[[ Supplied data open ]]

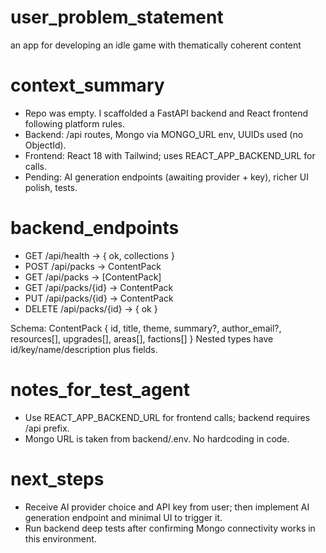 # user_problem_statement
an app for developing an idle game with thematically coherent content

# context_summary
- Repo was empty. I scaffolded a FastAPI backend and React frontend following platform rules.
- Backend: /api routes, Mongo via MONGO_URL env, UUIDs used (no ObjectId).
- Frontend: React 18 with Tailwind; uses REACT_APP_BACKEND_URL for calls.
- Pending: AI generation endpoints (awaiting provider + key), richer UI polish, tests.

# backend_endpoints
- GET /api/health -> { ok, collections }
- POST /api/packs -> ContentPack
- GET /api/packs -> [ContentPack]
- GET /api/packs/{id} -> ContentPack
- PUT /api/packs/{id} -> ContentPack
- DELETE /api/packs/{id} -> { ok }

Schema: ContentPack { id, title, theme, summary?, author_email?, resources[], upgrades[], areas[], factions[] }
Nested types have id/key/name/description plus fields.

# notes_for_test_agent
- Use REACT_APP_BACKEND_URL for frontend calls; backend requires /api prefix.
- Mongo URL is taken from backend/.env. No hardcoding in code.

# next_steps
- Receive AI provider choice and API key from user; then implement AI generation endpoint and minimal UI to trigger it.
- Run backend deep tests after confirming Mongo connectivity works in this environment.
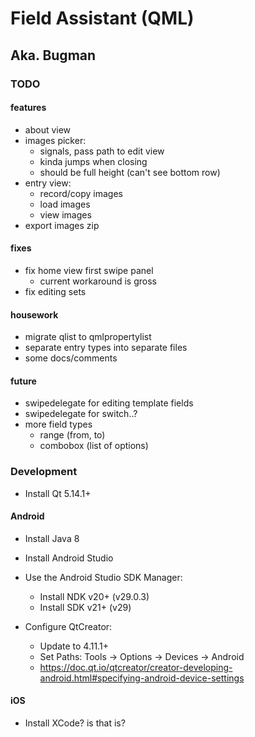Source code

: 
# Field Assistant (QML)
## Aka. Bugman


### TODO

#### features
- about view
- images picker:
    - signals, pass path to edit view
    - kinda jumps when closing
    - should be full height (can't see bottom row)
- entry view:
    - record/copy images
    - load images
    - view images
- export images zip

#### fixes
- fix home view first swipe panel
    - current workaround is gross
- fix editing sets

#### housework
- migrate qlist to qmlpropertylist
- separate entry types into separate files
- some docs/comments

#### future
- swipedelegate for editing template fields
- swipedelegate for switch..?
- more field types
    - range (from, to)
    - combobox (list of options)


### Development

+ Install Qt 5.14.1+

#### Android

+ Install Java 8
+ Install Android Studio

+ Use the Android Studio SDK Manager:
    + Install NDK v20+ (v29.0.3)
    + Install SDK v21+ (v29)
+ Configure QtCreator:
    + Update to 4.11.1+
    + Set Paths: Tools -> Options -> Devices -> Android
    + https://doc.qt.io/qtcreator/creator-developing-android.html#specifying-android-device-settings


#### iOS
  + Install XCode? is that is?
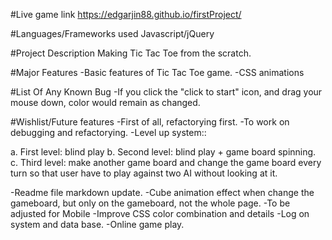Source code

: 
#Live game link
https://edgarjin88.github.io/firstProject/


#Languages/Frameworks used
Javascript/jQuery


#Project Description
Making Tic Tac Toe from the scratch. 

#Major Features
-Basic features of Tic Tac Toe game. 
-CSS animations

#List Of Any Known Bug
-If you click the "click to start" icon, and drag your mouse down, color would remain as changed. 

#Wishlist/Future features
-First of all, refactorying first. 
-To work on debugging and refactorying.
-Level up system::

 a. First level: blind play
 b. Second level: blind play + game board spinning. 
 c. Third level: make another game board and change the game board every turn so that user have to play against two AI without looking at it. 

-Readme file markdown update. 
-Cube animation effect when change the gameboard, but only on the gameboard, not the whole page. 
-To be adjusted for Mobile
-Improve CSS color combination and details
-Log on system and data base. 
-Online game play.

[[ Supplied data closed ]]

Start at the line above containing "Install Java 8" and stop at the line containing "#Project Description": print those lines and everything between them exactly, but not the pictures.

+ Install Java 8
+ Install Android Studio

+ Use the Android Studio SDK Manager:
    + Install NDK v20+ (v29.0.3)
    + Install SDK v21+ (v29)
+ Configure QtCreator:
    + Update to 4.11.1+
    + Set Paths: Tools -> Options -> Devices -> Android
    + https://doc.qt.io/qtcreator/creator-developing-android.html#specifying-android-device-settings


#### iOS
  + Install XCode? is that is?
Source code

: 
#Live game link
https://edgarjin88.github.io/firstProject/


#Languages/Frameworks used
Javascript/jQuery


#Project Description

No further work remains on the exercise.